Timeline of the Measurement of Pressure

By kbiggar
  • Feb 15, 1564

    Galileo Galilei

    Galileo Galilei
    Galileo Galilei, born on February 15th, 1564, had many contributions to different fields such as physics, mathematics, astronomy, and philosophy. Less well known is his help developing the suction pump. He used air to extract water that was underground up a column. Galileo could not figure out why the water would stop being raised at around 33 feet up. The development of the suction pump happened in 1630, when Galileo was 66 years old. Galileo later died in 1642, at the age of 78.
  • Otto Von Guericke

    Otto Von Guericke
    Otto Von Guricke was born in Germany on November 20th, 1602. He is most well known for creating a vacuum pump that could create a strong seal. Two teams of eight horses tried to pull apart two metal hemispheres joined by his pump, but were unable to do it. Guericke said that the hemispheres were held together by pressure from surrounding fluids and not the seal from the pump. He made the pump in sometime around 1643-1645, when he was around 41-43. In 1686, Guericke passed at the age of 83.
  • Evangelista Torricelli

    Evangelista Torricelli
    Evangelista Torricelli was an Italian scientist, born on October 15th, 1608. He created the barometer. The barometer was made up of closed-end tube that contained mercury. That tube was then put in another dish of liquid mercury. The height of the column of mercury within the tube was equivalent to the atmospheric pressure acting upon the mercury. This was measured in mm Hg. Torricelli created the barometer in 1643, when he was 35 years old.
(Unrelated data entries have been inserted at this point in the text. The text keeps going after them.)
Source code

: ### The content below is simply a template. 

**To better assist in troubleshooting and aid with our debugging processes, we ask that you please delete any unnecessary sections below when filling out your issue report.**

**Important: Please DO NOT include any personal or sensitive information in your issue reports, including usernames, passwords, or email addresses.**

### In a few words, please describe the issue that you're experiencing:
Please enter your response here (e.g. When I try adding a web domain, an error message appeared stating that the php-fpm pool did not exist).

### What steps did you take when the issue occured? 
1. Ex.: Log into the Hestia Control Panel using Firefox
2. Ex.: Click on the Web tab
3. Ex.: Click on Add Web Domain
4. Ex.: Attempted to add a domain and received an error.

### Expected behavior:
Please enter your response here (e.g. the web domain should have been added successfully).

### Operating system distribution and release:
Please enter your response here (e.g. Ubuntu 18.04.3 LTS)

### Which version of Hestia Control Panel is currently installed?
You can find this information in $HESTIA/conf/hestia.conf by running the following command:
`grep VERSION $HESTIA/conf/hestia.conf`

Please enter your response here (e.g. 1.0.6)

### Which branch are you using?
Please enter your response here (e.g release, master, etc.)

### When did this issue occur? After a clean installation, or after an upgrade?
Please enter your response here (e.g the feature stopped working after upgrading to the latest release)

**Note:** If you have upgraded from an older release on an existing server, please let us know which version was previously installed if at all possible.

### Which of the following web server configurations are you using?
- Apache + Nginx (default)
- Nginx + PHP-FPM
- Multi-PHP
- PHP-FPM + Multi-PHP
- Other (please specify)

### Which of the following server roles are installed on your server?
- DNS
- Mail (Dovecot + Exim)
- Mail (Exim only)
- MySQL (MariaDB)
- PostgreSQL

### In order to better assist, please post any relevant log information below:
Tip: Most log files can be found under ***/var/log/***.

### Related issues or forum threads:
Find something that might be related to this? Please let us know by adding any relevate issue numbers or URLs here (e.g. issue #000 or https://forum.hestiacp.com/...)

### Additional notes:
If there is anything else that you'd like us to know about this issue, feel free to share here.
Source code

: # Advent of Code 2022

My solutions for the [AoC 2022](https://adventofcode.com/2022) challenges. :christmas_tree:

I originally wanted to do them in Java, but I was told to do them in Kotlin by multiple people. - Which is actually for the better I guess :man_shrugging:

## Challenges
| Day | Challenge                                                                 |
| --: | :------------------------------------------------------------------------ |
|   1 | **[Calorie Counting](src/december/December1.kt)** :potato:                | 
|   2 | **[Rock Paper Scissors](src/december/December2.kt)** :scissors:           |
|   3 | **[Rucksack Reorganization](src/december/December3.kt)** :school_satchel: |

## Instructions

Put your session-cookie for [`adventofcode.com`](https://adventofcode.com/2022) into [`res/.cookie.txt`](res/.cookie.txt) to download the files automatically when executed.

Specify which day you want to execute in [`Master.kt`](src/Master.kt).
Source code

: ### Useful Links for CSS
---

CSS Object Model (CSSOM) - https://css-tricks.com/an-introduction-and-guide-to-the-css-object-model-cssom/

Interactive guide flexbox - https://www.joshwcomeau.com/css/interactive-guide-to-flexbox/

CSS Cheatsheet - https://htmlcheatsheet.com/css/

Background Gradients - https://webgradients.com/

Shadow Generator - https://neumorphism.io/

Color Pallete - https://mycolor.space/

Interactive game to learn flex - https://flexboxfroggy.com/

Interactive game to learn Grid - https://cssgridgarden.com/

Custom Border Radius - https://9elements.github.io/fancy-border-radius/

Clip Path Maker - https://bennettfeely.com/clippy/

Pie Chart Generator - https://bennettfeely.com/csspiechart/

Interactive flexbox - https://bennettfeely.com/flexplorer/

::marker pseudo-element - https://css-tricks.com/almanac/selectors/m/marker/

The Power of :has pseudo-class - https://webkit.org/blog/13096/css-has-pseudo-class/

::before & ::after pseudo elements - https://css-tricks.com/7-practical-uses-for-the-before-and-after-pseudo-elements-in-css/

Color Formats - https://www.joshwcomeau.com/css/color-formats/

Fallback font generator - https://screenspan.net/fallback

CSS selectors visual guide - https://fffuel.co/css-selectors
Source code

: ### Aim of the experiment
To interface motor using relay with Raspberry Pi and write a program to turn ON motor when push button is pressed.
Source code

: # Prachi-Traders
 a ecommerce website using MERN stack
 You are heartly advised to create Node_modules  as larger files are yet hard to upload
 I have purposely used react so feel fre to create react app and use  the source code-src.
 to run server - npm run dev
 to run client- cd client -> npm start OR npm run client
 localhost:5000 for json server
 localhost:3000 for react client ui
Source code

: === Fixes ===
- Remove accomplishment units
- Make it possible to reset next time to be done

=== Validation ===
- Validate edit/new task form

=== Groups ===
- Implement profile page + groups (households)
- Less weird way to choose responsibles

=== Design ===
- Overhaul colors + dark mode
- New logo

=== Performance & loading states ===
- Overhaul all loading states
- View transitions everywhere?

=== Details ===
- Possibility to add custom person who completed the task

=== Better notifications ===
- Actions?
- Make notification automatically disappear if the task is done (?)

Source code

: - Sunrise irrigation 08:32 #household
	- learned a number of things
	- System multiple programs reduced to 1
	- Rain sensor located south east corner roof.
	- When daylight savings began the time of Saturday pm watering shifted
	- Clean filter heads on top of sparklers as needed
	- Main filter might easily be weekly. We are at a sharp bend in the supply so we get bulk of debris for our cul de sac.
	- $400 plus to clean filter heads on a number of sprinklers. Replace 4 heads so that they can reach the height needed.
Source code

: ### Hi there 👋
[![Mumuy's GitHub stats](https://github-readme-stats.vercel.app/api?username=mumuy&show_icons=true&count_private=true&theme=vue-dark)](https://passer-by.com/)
He died at the age of 39, in 1647.
  • Blaise Pascal

    Blaise Pascal
    Blaise Pascal was born in France on June 19th, 1623. By using Torricelli's barometer he discovered that the pressure of the atmosphere increases as you decrease in altitude. He discovered this by going up and down a mountain with the barometer. He did this in 1648, when he was 25 years old, and because of it the SI unit of pressure was named after him, the Pascal. Pascal also has many contributions to other subjects and has a math contest named after him. Pascal died in 1662, at the age of 39.
  • Christiaan Huygens

    Christiaan Huygens
    Christiaan Huygens, a Dutch scientist, was born on April 14th, 1629. He created the manometer, which measures the pressures of gases. He made this contribution to science in 1661, when he was 32 years of age. Huygens later died on July 8th, in 1695. He was 66 years of age.
  • Amadeo Avogadro

    Amadeo Avogadro
    Amadeo Avogadro was born in Italy on August 9th, 1776. He came up with Avogadro's Hypothesis, which is that the pressure of a container is directly proportional to the number of particles in the container. That means the increase in pressure contributes to the increase in size of a container, He made this contribution in 1811 when he was 35 years old, with help from Gay-Lussac's work from three years before. Avogadro died in 1856, at the age of 79.
  • John Dalton

    John Dalton
    John Dalton was born on Septermber 6th, 1776 in Cumberland, England. He explained that in a mixture of gases the total pressure is equal to the sum of the pressure of each gas seperately. The pressure expended by each gas is called its partial pressure. He stated this in1801 at the age of 35. Then, in 1844 Dalton passed away at the age of 77.
  • Joseph Louis Gay-Lussac

    Joseph Louis Gay-Lussac
    Joseph Louis Gay-Lussac was born in France on December 6th, 1778. He noticed the law of combining volumes (Example: two volumes of hydrogen, combine with 1 volume of oxygen to make two volumes of water). He contributed this in 1808, when he was 30. He died on May 9th, 1850, at 71 years of age.